- League: ECHL
- Sport: Ice hockey
- Duration: October 17, 2008 – June 5, 2009

Regular season
- Brabham Cup: Florida Everblades
- Season MVP: Kevin Baker (Florida)
- Top scorer: Kevin Baker (Florida)

Playoffs
- Playoffs MVP: James Reimer (South Carolina)

Finals
- Champions: South Carolina Stingrays
- Runners-up: Alaska Aces

ECHL seasons
- ← 2007–082009–10 →

= 2008–09 ECHL season =

Ice hockey league season

The 2008–09 ECHL season was the 21st season of the ECHL.

==League business==

===Team changes===
The league welcomed one new franchise, the Ontario Reign, which relocated from Beaumont, Texas and played at the Citizens Business Bank Arena in Ontario, California.

Two teams, the Columbia Inferno and the Myrtle Beach Thunderboltz, voluntarily suspended operations for the season with plans on returning in the 2009–10 season. The Myrtle Beach franchise was originally planning to return to operations, but their arena had not been completed in time for the Board of Governors Meeting during the All-Star Break. The league announced that they were immediately terminating the Pensacola Ice Pilots franchise, because the team's owners did not intend on fielding a team for the 2008–09 season or any season after that. The team was a founding member of the ECHL as the Nashville Knights and moved to Pensacola, Florida, after the 1995–96 season.

===Realignment===
On June 23, the ECHL announced the new divisional alignment of its 23 franchises. The league saw three teams vacate the South Division of the American Conference shrinking the division from nine to six teams and added a franchise to the Pacific Division of the National Conference increasing the division total from four teams to five. There will be thirteen teams in the American Conference, which stretches from New York south to Florida and from Mississippi east to New Jersey, and ten teams in the National Conference which stretches from Alaska south to Arizona.

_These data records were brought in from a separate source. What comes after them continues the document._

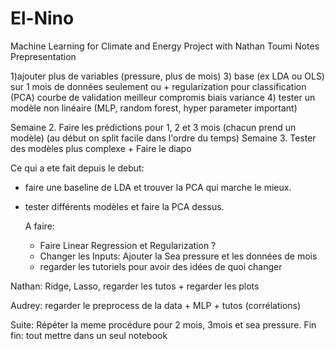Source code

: # El-Nino
Machine Learning for Climate and Energy Project with Nathan Toumi
Notes Prepresentation

1)ajouter plus de variables (pressure, plus de mois)
3) base (ex LDA ou OLS) sur 1 mois de données seulement ou  + regularization pour classification (PCA) courbe de validation meilleur compromis biais variance 
4) tester un modèle non linéaire (MLP, random forest, hyper parameter important)

Semaine 2. Faire les prédictions pour 1, 2 et 3 mois (chacun prend un modèle) (au début on split facile dans l'ordre du temps)
Semaine 3. Tester des modèles plus complexe + Faire le diapo

Ce qui a ete fait depuis le debut: 
- faire une baseline de LDA et trouver la PCA qui marche le mieux.
- tester différents modèles et faire la PCA dessus.

  A faire:
  - Faire Linear Regression et Regularization ?
  - Changer les Inputs: Ajouter la Sea pressure et les données de mois
  - regarder les tutoriels pour avoir des idées de quoi changer
 
 
Nathan: Ridge, Lasso, regarder les tutos + regarder les plots 

Audrey: regarder le preprocess de la data + MLP + tutos (corrélations)

Suite: Répéter la meme procédure pour 2 mois, 3mois et sea pressure. 
Fin fin: tout mettre dans un seul notebook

==== American Conference ====

- North Division
- Cincinnati Cyclones
- Dayton Bombers
- Elmira Jackals
- Johnstown Chiefs
- Reading Royals
- Trenton Devils
- Wheeling Nailers

- South Division
- Augusta Lynx
- Charlotte Checkers
- Florida Everblades
- Gwinnett Gladiators
- Mississippi Sea Wolves
- South Carolina Stingrays

==== National Conference ====

- Pacific Division
- Bakersfield Condors
- Fresno Falcons
- Las Vegas Wranglers
- Ontario Reign
- Stockton Thunder

- West Division
- Alaska Aces
- Idaho Steelheads
- Phoenix RoadRunners
- Utah Grizzlies
- Victoria Salmon Kings

==Regular season==

=== Teams suspend operations in mid-season ===
On December 2, the Augusta Lynx suspended operations and voluntarily relinquished their membership to the league, in effect becoming the first team in the league's 21-year history to suspend midseason. Lynx owners stated that financial troubles and failed attempts to find additional investors were causes for the team to suspend operations. Dan Troutman, one of the team's owners, stated that he had asked the league to take over operations so the team could finish the season, but the move was voted down by the league's Board of Governors. The owners had also stated that attendance issues, in which Augusta has ranked no higher than 20th in the league the past three seasons, as the major reason for their financial problems as the team was successful in sponsorship issues.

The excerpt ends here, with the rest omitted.